Proud Moment - Teaching My Lily to Sew
How do we solve this? Sew some pajamas, of course! I told Lily that she could go through my fabric and we'd pick a pattern, and I'd even use this chance to let her sew them herself and teach her.
She did not believe that we could get it done by bedtime, but I had an ace up my sleeve. I knew that I'd bought some pre-smocked fabric that she'd love on clearance ages ago and it had just been sitting there in my "To Sew" pile ever since. Lucky for me, she did love it, and so it was a simple, simple matter of cutting her width around, sewing a seam up the back, making and adding shoulder ruffles (go scrap-box again - pre-elasticized trim meant super-easy!).
As a nightgown, it was pretty short, so we decided to make some shorts out of the same fabric we'd scrounged for the shoulder ruffles. Nothing teaches basic sewing like the elastic-waist jammie pant! Lily was over the moon!
It was a great, proud moment to start what I hope will be a passing down of a sewing tradition. We had fun, and even though it took about three hours where it would have taken me maybe half an hour, it was worth it.
Just as I was basking in the glow of a mommy moment well-taken though, Lily's enthusiasm bubbled over - "and when I'm done with these we can make some just like it for Chloe, and then for Evey, and maybe I can take over and make the Christmas jammies this year, and...and...and." And from the other side of the house, Chloe (only 6 years old) chimes in, "OH NO, you're NOT making mine! As soon as you're done, mommy is going to help me make MY OWN!"
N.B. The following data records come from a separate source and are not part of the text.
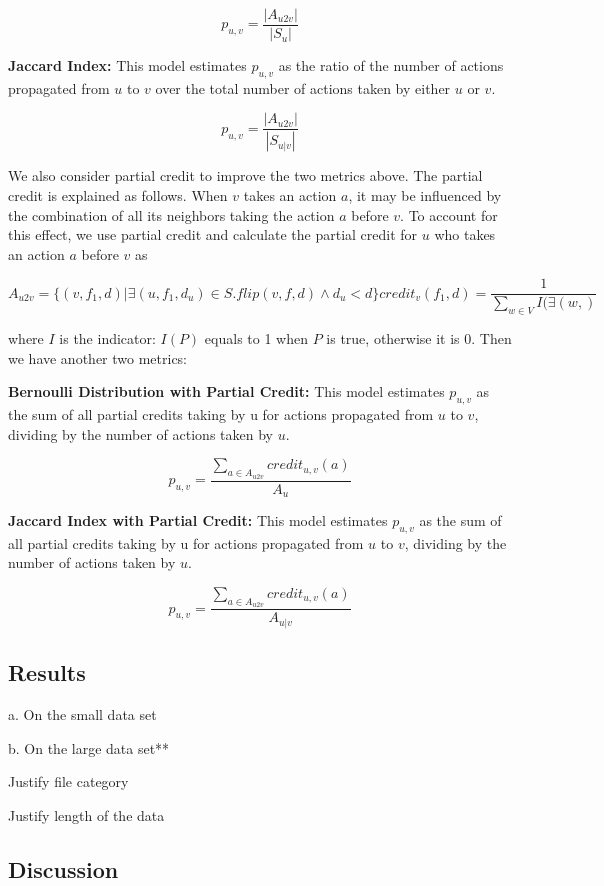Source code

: \begin{equation}
p_{u,v} = \frac{|A_{u2v}|}{|S_u|}
\end{equation}

\textbf{Jaccard Index:} This model estimates $p_{u,v}$ as the ratio of the number of actions propagated from $u$ to $v$ over the total number of actions taken by either $u$ or $v$.

\begin{equation}
p_{u,v} = \frac{|A_{u2v}|}{|S_{u|v}|}
\end{equation}

We also consider partial credit to improve the two metrics above.
The partial credit is explained as follows. When $v$ takes an action $a$, it may be influenced by the combination of all its neighbors taking the action $a$ before $v$. To account for this effect, we use partial credit and calculate the partial credit for $u$ who takes an action $a$ before $v$ as

\begin{equation}
A_{u2v} = \{(v, f_1, d)| \exists (u, f_1, d_u)\in S. flip(v, f, d) \land d_u<d \}

credit_{v}(f_1, d) = \frac{1}{\sum_{w \in V}I(\exists (w, )}
\end{equation}

where $I$ is the indicator: $I(P)$ equals to 1 when $P$ is true, otherwise it is 0. Then we have another two metrics:

\textbf{Bernoulli Distribution with Partial Credit:} This model estimates $p_{u,v}$ as the sum of all partial credits taking by u for actions propagated from $u$ to $v$, dividing by the number of actions taken by $u$.

\begin{equation}
p_{u,v} = \frac{\sum_{a\in A_{u2v}}credit_{u,v}(a)}{A_{u}}
\end{equation}

\textbf{Jaccard Index with Partial Credit:} This model estimates $p_{u,v}$ as the sum of all partial credits taking by u for actions propagated from $u$ to $v$, dividing by the number of actions taken by $u$.

\begin{equation}
p_{u,v} = \frac{\sum_{a\in A_{u2v}}credit_{u,v}(a)}{A_{u|v}}
\end{equation}


\subsection{Results}

a. On the small data set

b. On the large data set**

Justify file category

Justify length of the data

\subsection{Discussion}
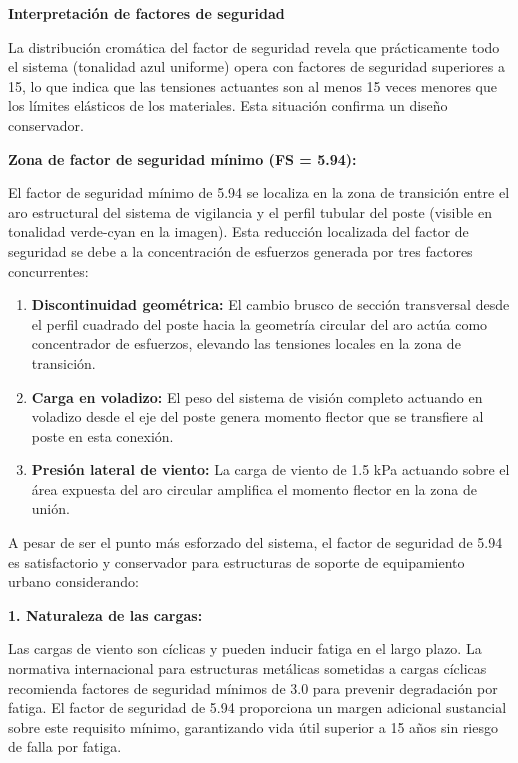 \documentclass[12pt,a4paper,oneside]{report}
\begin{document}
\textbf{Interpretación de factores de seguridad}

La distribución cromática del factor de seguridad revela que prácticamente todo el sistema (tonalidad azul uniforme) opera con factores de seguridad superiores a 15, lo que indica que las tensiones actuantes son al menos 15 veces menores que los límites elásticos de los materiales. Esta situación confirma un diseño conservador.

\textbf{Zona de factor de seguridad mínimo (FS = 5.94):}

El factor de seguridad mínimo de 5.94 se localiza en la zona de transición entre el aro estructural del sistema de vigilancia y el perfil tubular del poste (visible en tonalidad verde-cyan en la imagen). Esta reducción localizada del factor de seguridad se debe a la concentración de esfuerzos generada por tres factores concurrentes:

\begin{enumerate}
\def\labelenumi{\arabic{enumi}.}
\item
  \textbf{Discontinuidad geométrica:} El cambio brusco de sección transversal desde el perfil cuadrado del poste hacia la geometría circular del aro actúa como concentrador de esfuerzos, elevando las tensiones locales en la zona de transición.
\item
  \textbf{Carga en voladizo:} El peso del sistema de visión completo actuando en voladizo desde el eje del poste genera momento flector que se transfiere al poste en esta conexión.
\item
  \textbf{Presión lateral de viento:} La carga de viento de 1.5 kPa actuando sobre el área expuesta del aro circular amplifica el momento flector en la zona de unión.
\end{enumerate}

A pesar de ser el punto más esforzado del sistema, el factor de seguridad de 5.94 es satisfactorio y conservador para estructuras de soporte de equipamiento urbano considerando:

\textbf{1. Naturaleza de las cargas:}

Las cargas de viento son cíclicas y pueden inducir fatiga en el largo plazo. La normativa internacional para estructuras metálicas sometidas a cargas cíclicas recomienda factores de seguridad mínimos de 3.0 para prevenir degradación por fatiga. El factor de seguridad de 5.94 proporciona un margen adicional sustancial sobre este requisito mínimo, garantizando vida útil superior a 15 años sin riesgo de falla por fatiga.
\end{document}
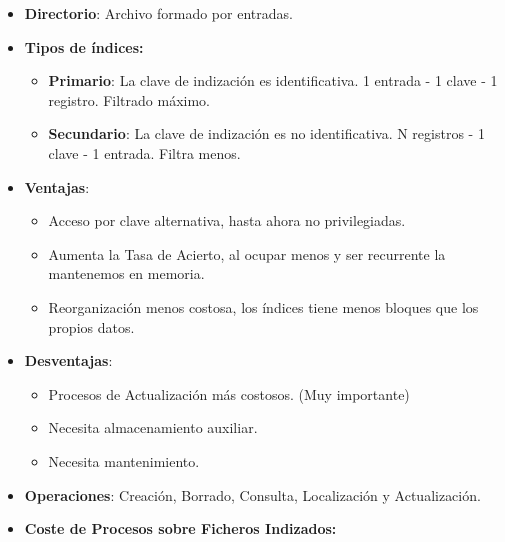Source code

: \documentclass[12pt, twoside, openright]{report} %
\begin{document}
\begin{itemize}
\begin{itemize}
    \end{itemize}
  \item \textbf{Directorio}: Archivo formado por entradas.
    
  \item \textbf{Tipos de índices:}
    

    \begin{itemize}
    \item \textbf{Primario}: La clave de indización es identificativa. 1
      entrada - 1 clave - 1 registro. Filtrado máximo.
      
    \item \textbf{Secundario}: La clave de indización es no identificativa.
      N registros - 1 clave - 1 entrada. Filtra menos.
      
    \end{itemize}
  \item \textbf{Ventajas}:
    

    \begin{itemize}
    \item Acceso por clave alternativa, hasta ahora no privilegiadas.
      
    \item Aumenta la Tasa de Acierto, al ocupar menos y ser recurrente la
      mantenemos en memoria.
      
    \item Reorganización menos costosa, los índices tiene menos bloques que
      los propios datos.
      
    \end{itemize}
	\pagebreak
  \item \textbf{Desventajas}:
    

    \begin{itemize}
    \item Procesos de Actualización más costosos. (Muy importante)
      
    \item Necesita almacenamiento auxiliar.
      
    \item Necesita mantenimiento.
      
    \end{itemize}
  \item \textbf{Operaciones}: Creación, Borrado, Consulta, Localización y
    Actualización.
    
  \item \textbf{Coste de Procesos sobre Ficheros Indizados:}
    


\end{itemize}
\end{document}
All I could think was, "if you give a mouse a cookie..."
What I said was, "let's live in this moment right now and enjoy what we're doing now, ok?"
Because, truth be told, moments like that don't happen often enough. Even if I try to plan them. It was a lovely evening when all the planets aligned for a beautiful shared night of sewing. Next time, I might be busy, or they might be cranky, or any number of things might not work out - because that is the daily experience. Other moms, I'm convinced, always do perfect mom-things with their kids, but I can't seem to settle to what that means. I sew for them, and the whole time think I should be crafting with them. I do the laundry and think I should be reading stories, I read stories and think I should be doing laundry. Constantly at odds, constantly conflicted. But now and then a magical moment does happen - even to those of us who feel like we never can do enough and are always a day late and a dollar short in the mom game.
Every time Lily wears her jammies she made herself I'll remember magic is possible, and I'll try harder to make sure I reach out and grab it when it comes.